2.3.1 Graph theory
Complex dynamical systems are formed by many interacting components that generate the so called emergent properties, which exceed superposition of individual components.
This is very clear in biology where the behaviour of cells (and much more complex systems) depends on the interaction of thousands of molecular elements.
The analysis of these complex networks has become one of the main tools in molecular systems biology.
Network theory (and its core of graph theory) allows the translation of the biological reality of the cell complexity into a mathematical description that can be modelled and analysed.
This section highlights the basic concepts of graph theory and the main areas in network analysis.
Nodes and edges
The word networks refers to an informal representation of a group of elements that are connected to each other.
The mathematical entity normally used to analyse networks is the graph.
A graph is a mathematical abstraction that has nodes and edges, representing elements and interactions respectively.
A graph G = (N,E) is composed of a group of nodes or vertices N and a group of edges E.
Each edge is assigned to two nodes.
An edge e that connects the nodes a and b is denoted by a, b.
Nodes a and b are then adjacent and the edge e is incident to them.
The number of edges incident to a node is called degree.
A edge connecting a node with itself (a, a) is called loop.

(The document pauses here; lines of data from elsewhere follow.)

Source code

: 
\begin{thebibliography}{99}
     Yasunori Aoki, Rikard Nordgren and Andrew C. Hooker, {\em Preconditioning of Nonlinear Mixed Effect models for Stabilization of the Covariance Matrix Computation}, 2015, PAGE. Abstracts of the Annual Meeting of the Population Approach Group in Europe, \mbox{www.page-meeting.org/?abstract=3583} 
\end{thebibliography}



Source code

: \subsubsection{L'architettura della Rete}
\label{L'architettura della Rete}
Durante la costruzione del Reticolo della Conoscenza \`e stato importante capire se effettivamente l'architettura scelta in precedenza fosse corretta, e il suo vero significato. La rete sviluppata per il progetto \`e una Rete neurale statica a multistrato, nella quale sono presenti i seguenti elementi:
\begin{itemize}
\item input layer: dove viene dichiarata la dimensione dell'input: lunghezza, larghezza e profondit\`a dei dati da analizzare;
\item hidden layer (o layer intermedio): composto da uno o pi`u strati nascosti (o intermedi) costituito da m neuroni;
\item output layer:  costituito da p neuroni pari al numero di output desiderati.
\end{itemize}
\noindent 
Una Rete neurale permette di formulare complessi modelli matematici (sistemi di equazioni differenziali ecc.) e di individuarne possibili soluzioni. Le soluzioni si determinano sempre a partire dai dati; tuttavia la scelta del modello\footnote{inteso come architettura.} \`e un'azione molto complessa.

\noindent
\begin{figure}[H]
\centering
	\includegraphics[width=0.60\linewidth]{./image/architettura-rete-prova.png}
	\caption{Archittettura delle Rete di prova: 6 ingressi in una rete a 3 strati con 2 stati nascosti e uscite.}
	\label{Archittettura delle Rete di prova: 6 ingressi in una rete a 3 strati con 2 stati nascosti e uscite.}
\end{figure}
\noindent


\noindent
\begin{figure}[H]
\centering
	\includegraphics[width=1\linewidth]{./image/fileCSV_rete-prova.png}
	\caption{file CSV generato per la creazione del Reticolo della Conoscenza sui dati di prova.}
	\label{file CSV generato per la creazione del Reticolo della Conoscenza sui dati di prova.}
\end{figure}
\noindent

A sequence (n1, e1, n2, ..., ek, nk) of connected and consecutive nodes and edges is called a walk or path, although some authors reserve the term path for a walk without repeating nodes or edges.
A path that starts and ends in the same node is usually called cycle.
Two nodes are connected if there is a path between them.
The length of a path is usually given by its number of edges.
The shortest path between two nodes is the path with minimal length.
The distance between two nodes is the length of the shortest path between them.
For instance, in Figure 2.11a P1 = ((1, 2), (2, 3), (3, 4)) is a path from node 1 to node 4 of distance 3.
However, 29 the shortest path between those two nodes is P2 = ((1, 3), (3, 4)), which has a distance of 2.
Additionally, the path P3 = ((3, 2), (2, 1), (1, 3)) is an example of cycle.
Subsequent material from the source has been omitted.